Autor coloca a busca da satisfação pessoal como um bem de consumo da sociedade ocidental

Bruckner examina triunfo da lei da felicidade

CARLOS EDUARDO LINS DA SILVA
ESPECIAL PARA A FOLHA

Numa conversa entre pessoas inteligentes e cultas, alguém que se atreva a dizer que a felicidade não é o seu objetivo de vida causará, com certeza, estupefação, quase escândalo. Como não? O que mais pode mover a vida além da busca da felicidade?
No mundo ocidental contemporâneo, a noção de que felicidade e razão de viver são sinônimos é tão prevalente quanto a de que a noite se segue ao dia. O que na Declaração de Independência dos EUA foi incluído como direito transformou-se em obrigação, um dever que, quando não cumprido, torna-se fonte de humilhações. Não ser feliz é mais do que frustração, é crime e vergonha.
O romancista e filósofo amador francês Pascal Bruckner questiona essa certeza em "A Euforia Perpétua", livro que acaba de ser lançado no Brasil, dois anos depois de ter causado debates na França.
Bem apoiado em citações de autores clássicos, Bruckner traça uma história do conceito de felicidade no Ocidente desde atos-de-fé medievais até este início do século 21. Irônico, sagaz e agudo, ele critica de maneira devastadora o culto à saúde, à sexualidade, à juventude (e, contraditoriamente, à longevidade), à aparência, ao consumo, condições que se transformaram nos últimos 30 anos em mensuradores do grau de felicidade das pessoas.
O eixo do raciocínio do livro é que felicidade não pode ser considerada um objetivo em si mesma porque, além de ser uma idéia fugidia, imprecisa, extremamente subjetiva, na verdade ela só pode ser consequência de alguns momentos esporádicos de prazer ou de realização.
Os valores que são capazes de motivar e justificar a existência humana são os que também podem provocar episódios de felicidade: o amor, a amizade, a arte, o trabalho.
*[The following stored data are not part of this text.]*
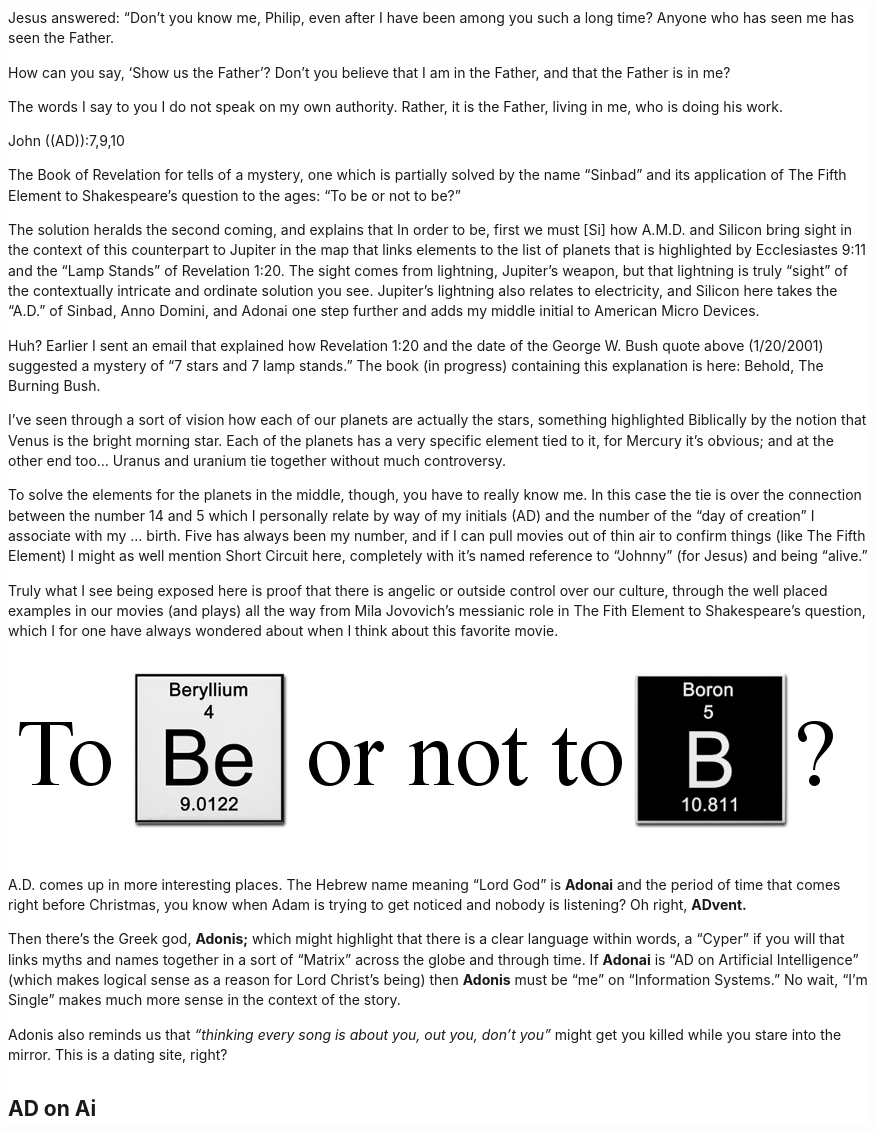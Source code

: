  Jesus answered: “Don’t you know me, Philip, even after I 
 have been among you such a long time? Anyone who has seen
 me has seen the Father. 
 
 How can you say, ‘Show us the Father’?  Don’t you believe 
 that I am in the Father, and that the Father is in me? 
 
 The words I say to you I do not speak on my own authority. 
 Rather, it is the Father, living in me, who is doing his work.
 
 John ((AD)):7,9,10
</code></pre>
</div>
<p>The Book of Revelation for tells of a mystery, one which is partially solved by the name “Sinbad” and its application of The Fifth Element to Shakespeare’s question to the ages: “To be or not to be?”</p>
<p>The solution heralds the second coming, and explains that In order to be, first we must [Si] how A.M.D. and Silicon bring sight in the context of this counterpart to Jupiter in the map that links elements to the list of planets that is highlighted by Ecclesiastes 9:11 and the “Lamp Stands” of Revelation 1:20.  The sight comes from lightning, Jupiter’s weapon, but that lightning is truly “sight” of the contextually intricate and ordinate solution you see.  Jupiter’s lightning also relates to electricity, and Silicon here takes the “A.D.” of Sinbad, Anno Domini, and Adonai one step further and adds my middle initial to American Micro Devices.</p>
<p>Huh?  Earlier I sent an email that explained how Revelation 1:20 and the date of the George W. Bush quote above (1/20/2001) suggested a mystery of “7 stars and 7 lamp stands.”  The book (in progress) containing this explanation is here: Behold, The Burning Bush.</p>
<p>I’ve seen through a sort of vision how each of our planets are actually the stars, something highlighted Biblically by the notion that Venus is the bright morning star.  Each of the planets has a very specific element tied to it, for Mercury it’s obvious; and at the other end too… Uranus and uranium tie together without much controversy.</p>
<p>To solve the elements for the planets in the middle, though, you have to really know me.  In this case the tie is over the connection between the number 14 and 5 which I personally relate by way of my initials (AD) and the number of the “day of creation” I associate with my … birth.  Five has always been my number, and if I can pull movies out of thin air to confirm things (like The Fifth Element) I might as well mention Short Circuit here, completely with it’s named reference to “Johnny” (for Jesus) and being “alive.”</p>
<p>Truly what I see being exposed here is proof that there is angelic or outside control over our culture, through the well placed examples in our movies (and plays) all the way from Mila Jovovich’s messianic role in The Fith Element to Shakespeare’s question, which I for one have always wondered about when I think about this favorite movie.</p>
<p><img src="to be or b.png" alt="" /></p>
<p>A.D. comes up in more interesting places.  The Hebrew name meaning “Lord God” is <strong>Adonai</strong> and the period of time that comes right before Christmas, you know when Adam is trying to get noticed and nobody is listening? Oh right, <strong>ADvent.</strong></p>
<p>Then there’s the Greek god, <strong>Adonis;</strong> which might highlight that there is a clear language within words, a “Cyper” if you will that links myths and names together in a sort of “Matrix” across the globe and through time.  If <strong>Adonai</strong> is “AD on Artificial Intelligence” (which makes logical sense as a reason for Lord Christ’s being) then <strong>Adonis</strong> must be “me” on “Information Systems.”   No wait,
“I’m Single” makes much more sense in the context of the story.</p>
<p>Adonis also reminds us that <em>“thinking every song is about you, out you, don’t you”</em> might get you killed while you stare into the mirror.  This is a dating site, right?</p>
<h2 id="ad-on-ai">AD on Ai</h2>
Mas, por razões complexas e possivelmente indetermináveis que Bruckner sugere com criatividade e ousadia, a civilização contemporânea resolveu, por consenso, que existe um estado que sintetiza o sucesso profissional, amoroso, moral, familiar e deu-lhe o nome de "felicidade".
Mais: os indicadores dessa felicidade são desprovidos de conteúdo real e a sua obtenção depende exclusivamente do esforço e/ou da competência de cada um.
Além de impor a lei da felicidade, os tempos de agora também discriminam como alguém pode (na verdade, deve) provar a si mesmo e aos outros que é feliz: a esbelteza, os músculos, o bronzeamento, a ausência de rugas, as roupas da moda, o carro do ano.
No entanto, para aumentar o drama, a maioria dos que conseguem demonstrar sua felicidade costuma sentir tédio ou frustração após cada conquista de um novo símbolo de seu status. "Sou bastante feliz, mas me aborreço", como dizia a personagem Julie, de Voltaire, em "A Nova Heloísa". E, ao se sentirem tristes, deprimidos, desanimados, são considerados faltosos, fracassados, incapazes.
Bom francês, Bruckner usa a comida como exemplo dessa confusão geral entre causas e efeitos. "A mesa... virou um balcão de farmácia, onde se pesam, minuciosamente, gorduras e calorias, onde se mastigam com consciência alimentos que passaram a ser agora apenas remédios. É preciso beber vinho não por prazer, mas para reforçar a elasticidade das artérias, comer pão integral para acelerar o trânsito intestinal..."
Ao não admitir que a felicidade é um evento indireto, fugaz, e que a infelicidade é a mesma coisa, ambas naturais na vida de qualquer pessoa, a sociedade ocidental contemporânea se tornou a primeira na história humana a tornar as pessoas infelizes por não ser felizes.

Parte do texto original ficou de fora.